Self-Regulatory Organizations; Municipal Securities Rulemaking 
Board; Notice of Filing of Proposed Rule Change Relating to Restated 
Articles of Incorporation and By-Laws

April 7, 2006.
    Pursuant to section 19(b)(1) of the Securities Exchange Act of 1934 
(``Act''),\1\ and Rule 19b-4 thereunder,\2\ notice is hereby given that 
on March 20, 2006, the Municipal Securities Rulemaking Board (``MSRB'' 
or ``Board'') filed with the Securities and Exchange Commission 
(``SEC'' or ``Commission'') the proposed rule change as described in 
Items I, II, and III below, which Items have been prepared by the MSRB. 
The Commission is publishing this notice to solicit comments on the 
proposed rule change from interested persons.
---------------------------------------------------------------------------

    \1\ 15 U.S.C. 78s(b)(1).
    \2\ 17 CFR 240.19b-4.
---------------------------------------------------------------------------

I. Self-Regulatory Organization's Statement of the Terms of Substance 
of the Proposed Rule Change

    The MSRB is filing with the Commission a proposed rule change 
consisting of the MSRB's Restated Articles of Incorporation and By-
Laws. The text of the proposed rule change is available on the MSRB's 
Web site (https://www.msrb.org), at the MSRB's principal office, and at 
the Commission's Public Reference Room.

II. Self-Regulatory Organization's Statement of the Purpose of, and 
Statutory Basis for, the Proposed Rule Change

    In its filing with the Commission, the MSRB included statements 
concerning the purpose of and basis for the proposed rule change and 
discussed any comments it received on the proposed rule change. The 
text of these statements may be examined at the places specified

[[Page 19572]]

in Item IV below. The MSRB has prepared summaries, set forth in 
sections A, B, and C below, of the most significant aspects of such 
statements.

A. Self-Regulatory Organization's Statement of the Purpose of, and 
Statutory Basis for, the Proposed Rule Change

1. Purpose
    The MSRB is a Virginia nonstock corporation. Currently, MSRB Rule 
A-11 (and By-Law Article 11) contains an indemnification provision for 
Board members and employees. The Board is filing Restated Articles of 
Incorporation to include an expanded indemnification provision and to 
make other technical revisions.
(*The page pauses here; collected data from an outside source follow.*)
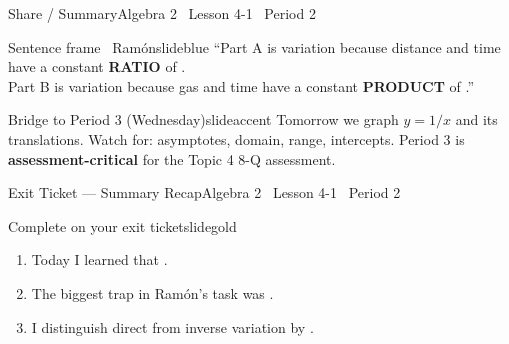 \documentclass[aspectratio=169, 14pt]{beamer}
\begin{document}
\begin{frame}{Share / Summary}{Algebra 2 \textperiodcentered\ Lesson 4-1 \textperiodcentered\ Period 2}
\vspace{0.2cm}
\begin{projcard}{Sentence frame \textperiodcentered\ Ramón}{slideblue}
``Part A is \underline{\hspace{1cm}} variation because distance and time
have a constant \textbf{RATIO} of \underline{\hspace{1cm}}.\\
Part B is \underline{\hspace{1cm}} variation because gas and time have
a constant \textbf{PRODUCT} of \underline{\hspace{1cm}}.''
\end{projcard}

\vspace{0.15cm}
\begin{projcard}{Bridge to Period 3 (Wednesday)}{slideaccent}
Tomorrow we graph \(y = 1/x\) and its translations.
Watch for: asymptotes, domain, range, intercepts.
Period 3 is \textbf{assessment-critical} for the Topic 4 8-Q assessment.
\end{projcard}
\end{frame}

\begin{frame}{Exit Ticket --- Summary Recap}{Algebra 2 \textperiodcentered\ Lesson 4-1 \textperiodcentered\ Period 2}
\vspace{0.2cm}
\begin{projcard}{Complete on your exit ticket}{slidegold}
\begin{enumerate}
  \setlength{\itemsep}{0.2cm}
  \item Today I learned that \underline{\hspace{5cm}}.
  \item The biggest trap in Ramón's task was \underline{\hspace{5cm}}.
  \item I distinguish direct from inverse variation by \underline{\hspace{5cm}}.
\end{enumerate}
\end{projcard}
\end{frame}
\end{document}
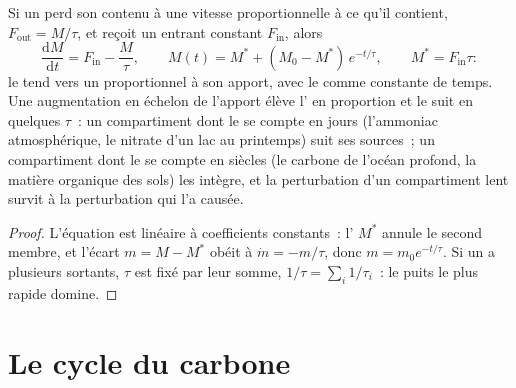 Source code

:\begin{theorem}\label{thm:b2:biogeochemical-cycles:box}
Si un  perd son contenu à une vitesse proportionnelle à ce qu'il
contient, $F_{\text{out}} = M/\tau$, et reçoit un  entrant constant
$F_{\text{in}}$, alors
\[
\frac{\mathrm{d}M}{\mathrm{d}t} = F_{\text{in}} - \frac{M}{\tau},
\qquad
M(t) = M^{*} + (M_0 - M^{*})\,e^{-t/\tau}, \qquad M^{*} = F_{\text{in}}\tau :
\]
le  tend vers un  proportionnel à son apport,
avec le  comme constante de temps. Une augmentation en
échelon de l'apport élève l' en proportion et le
 suit en quelques $\tau$~: un compartiment dont le  se compte en jours (l'ammoniac atmosphérique, le nitrate d'un
lac au printemps) suit ses sources~; un compartiment dont le  se compte en siècles (le carbone de l'océan profond, la matière
organique des sols) les intègre, et la perturbation d'un compartiment
lent survit à la perturbation qui l'a causée.
\end{theorem}
\begin{proof}
L'équation est linéaire à coefficients constants~: l'
$M^{*}$ annule le second membre, et l'écart $m = M - M^{*}$
obéit à $\dot m = -m/\tau$, donc $m = m_0 e^{-t/\tau}$. Si un 
a plusieurs  sortants, $\tau$ est fixé par leur somme, $1/\tau = \sum_i
1/\tau_i$~: le puits le plus rapide domine.
\end{proof}

\section{Le cycle du carbone}

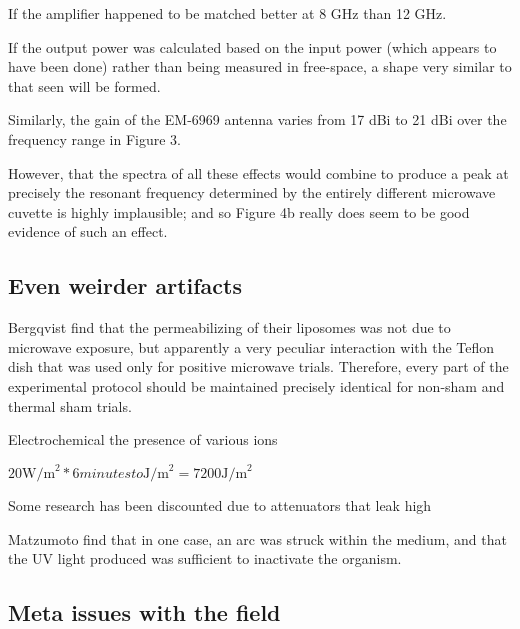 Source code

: \documentclass[paper.tex]{subfiles}
\begin{document}
\begin{multicols}{1}
If the amplifier happened to be matched better at 8 GHz than 12 GHz.

If the output power was calculated based on the input power (which appears to have been done) rather than being measured in free-space, a shape very similar to that seen will be formed.

Similarly, the gain of the EM-6969 antenna\cite{EM6969} varies from 17 dBi to 21 dBi over the frequency range in Figure 3.

However, that the spectra of all these effects would combine to produce a peak at precisely the resonant frequency determined by the entirely different microwave cuvette is highly implausible; and so Figure 4b really does seem to be good evidence of such an effect.


\subsection{Even weirder artifacts}

Bergqvist \cite{Effect1994a} find that the permeabilizing of their liposomes was not due to microwave exposure, but apparently a very peculiar interaction with the Teflon dish that was used only for positive microwave trials. Therefore, every part of the experimental protocol should be maintained precisely identical for non-sham and thermal sham trials.

Electrochemical the presence of various ions 



$20 \text{W/m}^2 * 6 minutes to \text{J/m}^2 = 7200 \text{J/m}^2$


Some research has been discounted due to attenuators that leak high 

Matzumoto \cite{Inactivation1991} find that in one case, an arc was struck within the medium, and that the UV light produced was sufficient to inactivate the organism.





\subsection{Meta issues with the field}



\end{multicols}
\end{document}
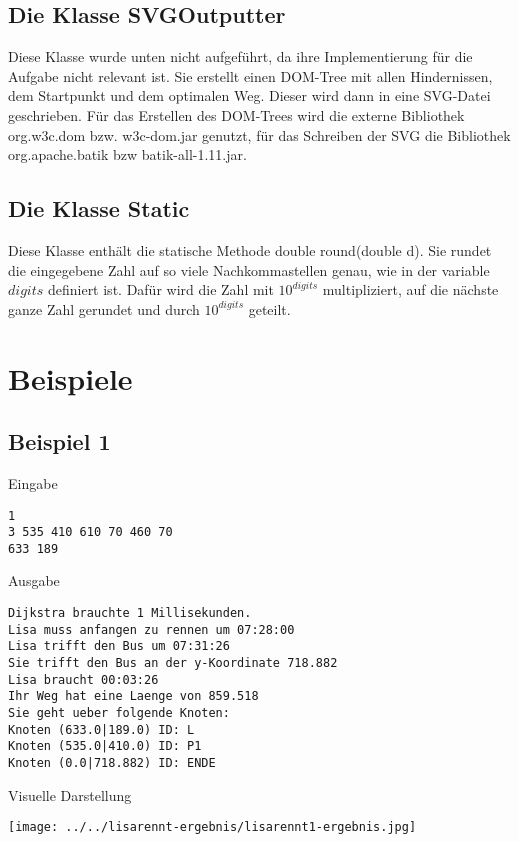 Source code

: \documentclass[a4paper,10pt,ngerman]{scrartcl}
\begin{document}
\subsection{Die Klasse SVGOutputter}
Diese Klasse wurde unten nicht aufgeführt, da ihre Implementierung für die Aufgabe nicht relevant ist. Sie erstellt einen DOM-Tree mit allen Hindernissen, dem Startpunkt und dem optimalen Weg. Dieser wird dann in eine SVG-Datei geschrieben. Für das Erstellen des DOM-Trees wird die externe Bibliothek org.w3c.dom bzw. w3c-dom.jar genutzt, für das Schreiben der SVG die Bibliothek org.apache.batik bzw batik-all-1.11.jar.

\subsection{Die Klasse Static}
Diese Klasse enthält die statische Methode double round(double d). Sie rundet die eingegebene Zahl auf so viele Nachkommastellen genau, wie in der variable $digits$ definiert ist. Dafür wird die Zahl mit $10^{digits}$ multipliziert, auf die nächste ganze Zahl gerundet und durch $10^{digits}$ geteilt.
\section{Beispiele}
\lstset{language=none}

\subsection{Beispiel 1}
Eingabe
\begin{lstlisting}
1
3 535 410 610 70 460 70
633 189
\end{lstlisting}
Ausgabe
\begin{lstlisting}
Dijkstra brauchte 1 Millisekunden.
Lisa muss anfangen zu rennen um 07:28:00
Lisa trifft den Bus um 07:31:26
Sie trifft den Bus an der y-Koordinate 718.882
Lisa braucht 00:03:26
Ihr Weg hat eine Laenge von 859.518
Sie geht ueber folgende Knoten:
Knoten (633.0|189.0) ID: L
Knoten (535.0|410.0) ID: P1
Knoten (0.0|718.882) ID: ENDE
\end{lstlisting}
Visuelle Darstellung
\begin{center}
\texttt{[image: ../../lisarennt-ergebnis/lisarennt1-ergebnis.jpg]} 
\end{center}
\end{document}
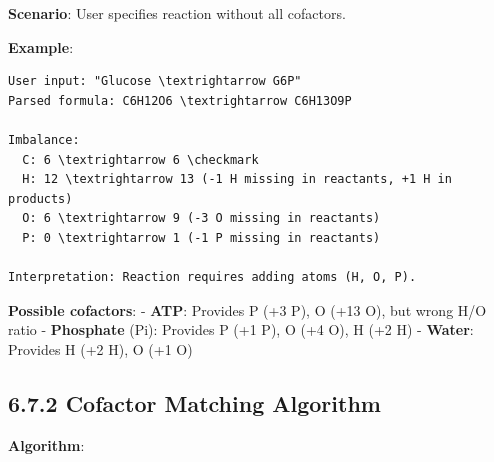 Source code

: \textbf{Scenario}: User specifies reaction without all cofactors.

\textbf{Example}:

\begin{lstlisting}
User input: "Glucose \textrightarrow G6P"
Parsed formula: C6H12O6 \textrightarrow C6H13O9P

Imbalance:
  C: 6 \textrightarrow 6 \checkmark
  H: 12 \textrightarrow 13 (-1 H missing in reactants, +1 H in products)
  O: 6 \textrightarrow 9 (-3 O missing in reactants)
  P: 0 \textrightarrow 1 (-1 P missing in reactants)

Interpretation: Reaction requires adding atoms (H, O, P).
\end{lstlisting}

\textbf{Possible cofactors}: - \textbf{ATP}: Provides P (+3 P), O (+13
O), but wrong H/O ratio - \textbf{Phosphate} (Pi): Provides P (+1 P), O
(+4 O), H (+2 H) - \textbf{Water}: Provides H (+2 H), O (+1 O)

\hypertarget{cofactor-matching-algorithm}{%
\subsection{6.7.2 Cofactor Matching
Algorithm}\label{cofactor-matching-algorithm}}

\textbf{Algorithm}:


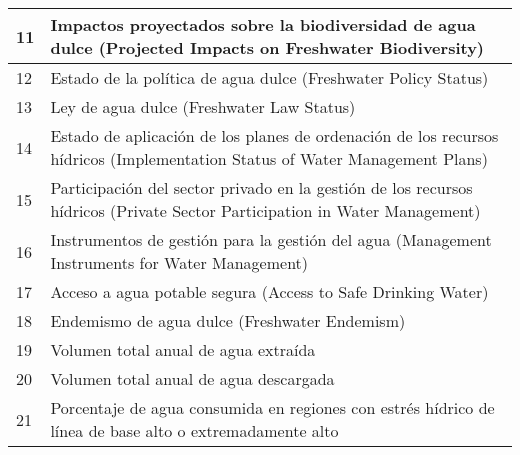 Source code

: \begin{longtable}{p{1.75cm}|p{13cm}}
11                                    & Impactos proyectados sobre la biodiversidad de agua dulce (Projected Impacts on Freshwater Biodiversity)                                                  \\ \hline
12                                    & Estado de la política de agua dulce (Freshwater Policy Status)                                                                                          \\ \hline
13                                    & Ley de agua dulce (Freshwater Law Status)                                                                                                         \\ \hline
14                                    & Estado de aplicación de los planes de ordenación de los recursos hídricos (Implementation Status of Water Management Plans)                            \\ \hline
15                                    & Participación del sector privado en la gestión de los recursos hídricos (Private Sector Participation in Water Management)                               \\ \hline
16                                    & Instrumentos de gestión para la gestión del agua (Management Instruments for Water Management)                                                    \\ \hline
17                                    & Acceso a agua potable segura (Access to Safe Drinking Water)                                                                                           \\ \hline
18                                    & Endemismo de agua dulce (Freshwater Endemism)                                                                                                         \\ \hline
19                                    & Volumen total anual de agua extraída                                                                                                                 \\ \hline
20                                    & Volumen total anual de agua descargada                                                                                                             \\ \hline
21                                    & Porcentaje de agua consumida en regiones con estrés hídrico de línea de base alto o extremadamente alto                                               \\ \hline

\end{longtable}
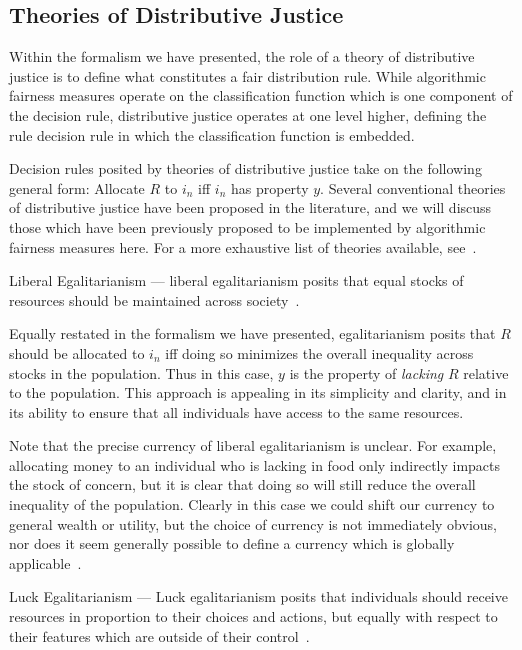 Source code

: \subsection{Theories of Distributive Justice}

Within the formalism we have presented, the role of a theory of distributive
justice is to define what constitutes a fair distribution rule. While 
algorithmic fairness measures operate on the classification function which is
one component of the decision rule, distributive justice operates at one level
higher, defining the rule decision rule in which the classification function is
embedded.

Decision rules posited by theories of distributive justice take on the following
general form: Allocate $R$ to $i_n$ iff $i_n$ has property $y$. Several
conventional theories of distributive justice have been proposed in the
literature, and we will discuss those which have been previously proposed to be
implemented by algorithmic fairness measures here. For a more exhaustive list of
theories available, see~\cite{Kuppler_2021}.

\begin{definition}
    Liberal Egalitarianism — liberal egalitarianism posits that equal stocks of
    resources should be maintained across society~\cite{Rawls_1971}.
\end{definition}

Equally restated in the formalism we have presented, egalitarianism posits that
$R$ should be allocated to $i_n$ iff doing so minimizes the overall inequality
across stocks in the population. Thus in this case, $y$ is the property of
\textit{lacking} $R$ relative to the population. This approach is appealing in
its simplicity and clarity, and in its ability to ensure that all individuals
have access to the same resources.

Note that the precise currency of liberal egalitarianism is unclear. For
example, allocating money to an individual who is lacking in food only
indirectly impacts the stock of concern, but it is clear that doing so will
still reduce the overall inequality of the population. Clearly in this case we
could shift our currency to general wealth or utility, but the choice of
currency is not immediately obvious, nor does it seem generally possible to
define a currency which is globally applicable~\cite{Binns_2018}.

\begin{definition}
    Luck Egalitarianism — Luck egalitarianism posits that individuals should
    receive resources in proportion to their choices and actions, but equally
    with respect to their features which are outside of their
    control~\cite{Knight_2013}.
\end{definition}

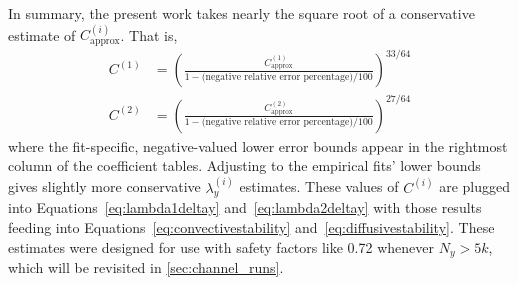 In summary, the present work takes nearly the square root of a conservative
estimate of $C_\text{approx}^{(i)}$.  That is,
\begin{align}
  C^{(1)} &= \left(
      \frac{C_\text{approx}^{(1)}}
           {1 - \text{(negative relative error percentage)}/100}
  \right)^{33/64}
\\
  C^{(2)} &= \left(
      \frac{C_\text{approx}^{(2)}}
           {1 - \text{(negative relative error percentage)}/100}
  \right)^{27/64}
\end{align}
where the fit-specific, negative-valued lower error bounds appear in the
rightmost column of the coefficient tables.  Adjusting to the empirical fits'
lower bounds gives slightly more conservative $\lambda_y^{(i)}$ estimates.  These
values of $C^{(i)}$ are plugged into Equations~\eqref{eq:lambda1deltay}
and~\eqref{eq:lambda2deltay} with those results feeding into
Equations~\eqref{eq:convectivestability} and~\eqref{eq:diffusivestability}.
These estimates were designed for use with safety factors like 0.72 whenever
$N_y > 5k$,  which will be revisited in
\autoref{sec:channel_runs}.


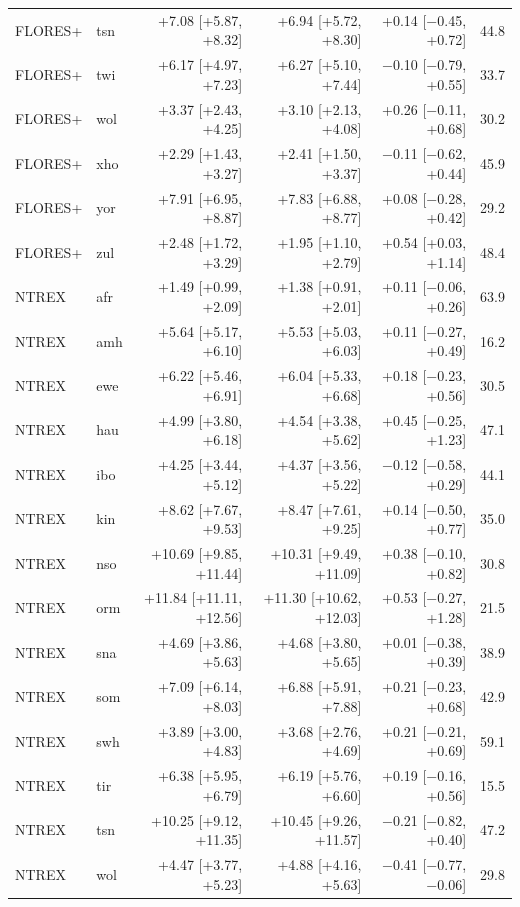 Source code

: {\begin{longtable}{@{}llrrrr@{}}
FLORES+ & tsn & +7.08 [+5.87, +8.32] & +6.94 [+5.72, +8.30] & +0.14 [$-$0.45, +0.72] & 44.8 \\
FLORES+ & twi & +6.17 [+4.97, +7.23] & +6.27 [+5.10, +7.44] & $-$0.10 [$-$0.79, +0.55] & 33.7 \\
FLORES+ & wol & +3.37 [+2.43, +4.25] & +3.10 [+2.13, +4.08] & +0.26 [$-$0.11, +0.68] & 30.2 \\
FLORES+ & xho & +2.29 [+1.43, +3.27] & +2.41 [+1.50, +3.37] & $-$0.11 [$-$0.62, +0.44] & 45.9 \\
FLORES+ & yor & +7.91 [+6.95, +8.87] & +7.83 [+6.88, +8.77] & +0.08 [$-$0.28, +0.42] & 29.2 \\
FLORES+ & zul & +2.48 [+1.72, +3.29] & +1.95 [+1.10, +2.79] & +0.54 [+0.03, +1.14] & 48.4 \\
NTREX & afr & +1.49 [+0.99, +2.09] & +1.38 [+0.91, +2.01] & +0.11 [$-$0.06, +0.26] & 63.9 \\
NTREX & amh & +5.64 [+5.17, +6.10] & +5.53 [+5.03, +6.03] & +0.11 [$-$0.27, +0.49] & 16.2 \\
NTREX & ewe & +6.22 [+5.46, +6.91] & +6.04 [+5.33, +6.68] & +0.18 [$-$0.23, +0.56] & 30.5 \\
NTREX & hau & +4.99 [+3.80, +6.18] & +4.54 [+3.38, +5.62] & +0.45 [$-$0.25, +1.23] & 47.1 \\
NTREX & ibo & +4.25 [+3.44, +5.12] & +4.37 [+3.56, +5.22] & $-$0.12 [$-$0.58, +0.29] & 44.1 \\
NTREX & kin & +8.62 [+7.67, +9.53] & +8.47 [+7.61, +9.25] & +0.14 [$-$0.50, +0.77] & 35.0 \\
NTREX & nso & +10.69 [+9.85, +11.44] & +10.31 [+9.49, +11.09] & +0.38 [$-$0.10, +0.82] & 30.8 \\
NTREX & orm & +11.84 [+11.11, +12.56] & +11.30 [+10.62, +12.03] & +0.53 [$-$0.27, +1.28] & 21.5 \\
NTREX & sna & +4.69 [+3.86, +5.63] & +4.68 [+3.80, +5.65] & +0.01 [$-$0.38, +0.39] & 38.9 \\
NTREX & som & +7.09 [+6.14, +8.03] & +6.88 [+5.91, +7.88] & +0.21 [$-$0.23, +0.68] & 42.9 \\
NTREX & swh & +3.89 [+3.00, +4.83] & +3.68 [+2.76, +4.69] & +0.21 [$-$0.21, +0.69] & 59.1 \\
NTREX & tir & +6.38 [+5.95, +6.79] & +6.19 [+5.76, +6.60] & +0.19 [$-$0.16, +0.56] & 15.5 \\
NTREX & tsn & +10.25 [+9.12, +11.35] & +10.45 [+9.26, +11.57] & $-$0.21 [$-$0.82, +0.40] & 47.2 \\
NTREX & wol & +4.47 [+3.77, +5.23] & +4.88 [+4.16, +5.63] & $-$0.41 [$-$0.77, $-$0.06] & 29.8 \\

\end{longtable}}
New Article 8 will permit the MSRB to 
indemnify directors, officers and employees or any person serving at 
the request of the Board as a director, trustee, officer, employee or 
agent of another corporation or of a partnership, joint venture, trust, 
or other enterprise, including service with respect to an employee 
benefit plan, to the fullest extent authorized under Virginia law. This 
provision also requires the advancement of expenses under certain 
circumstances. This indemnification provision must be included in the 
Articles of Incorporation to be effective. Once the proposed rule 
change is approved and the MSRB files and obtains approval for the 
Restated Articles of Incorporation by the State of Virginia, the MSRB 
will file with the SEC to delete Rule A-11 (and By-Law Article 11), for 
immediate effectiveness.
    The technical revisions to the Articles also include deleting 
reference to the initial directors of the Board, moving language from 
Article 5(c) to 5(a), updating the Board's Registered Agent and 
Registered Office, and clarifying that the limitation on liability of 
officers and directors will be to the fullest extent permitted by 
Virginia law, which prohibits limitation on liability of an officer or 
director if he engaged in willful misconduct or a knowing violation of 
criminal law.
    The MSRB is also filing revisions to its By-Laws. In Article 2, 
Powers of Board, the MSRB is adding that the Board has powers granted 
by Virginia law, as well as by the Act. In addition, the article 
clarifies that no delegation of authority lessens Board power. In 
Article 6, Committees of the Board, the MSRB is clarifying that: (i) No 
Board committees shall have the authority to exercise any power 
specifically required to be exercised by the entire Board under 
Virginia law, as well as under the Act or any Board rule; and (ii) the 
last two sentences refer to any of the Board's committees. The 
revisions to the By-Laws also clarify in Article 14 the 
responsibilities of the Secretary, Treasurer, Assistant Secretary and 
Assistant Treasurer.
    The first 11 By-Laws are Administrative Rules of the MSRB 
previously filed with and approved by the Commission. With this 
proposed rule change, the revisions to Articles 2 and 6 of the By-Laws 
include conforming changes to MSRB Rules A-2 and A-6.
2. Statutory Basis
    The MSRB believes that the proposed rule change is consistent with 
section 15B(b)(2)(C) of the Act,\3\ which provides that the MSRB's 
rules shall:
---------------------------------------------------------------------------

    \3\ 15 U.S.C. 78o-4(b)(2)(C).

    be designed to prevent fraudulent and manipulative acts and 
practices, to promote just and equitable principles of trade, to 
foster cooperation and coordination with persons engaged in 
regulating, clearing, settling, processing information with respect 
to, and facilitating transactions in municipal securities, to remove 
impediments to and perfect the mechanism of a free and open market 
in municipal securities, and, in general, to protect investors and 
---------------------------------------------------------------------------
the public interest.

    The MSRB also believes that the proposed rule change is consistent 
with the requirements of section 15B(b)(2)(I) of the Act,\4\ which 
authorizes the MSRB to adopt rules that provide for the operation and 
administration of the MSRB.
---------------------------------------------------------------------------

    \4\ 15 U.S.C. 78o-4(b)(2)(I).
---------------------------------------------------------------------------

B. Self-Regulatory Organization's Statement on Burden on Competition

    The MSRB does not believe that the proposed rule change will result 
in any burden on competition not necessary or appropriate in 
furtherance of the purposes of the Act.

C. Self-Regulatory Organization's Statement on Comments on the Proposed 
Rule Change Received From Members, Participants, or Others

    Written comments were neither solicited nor received.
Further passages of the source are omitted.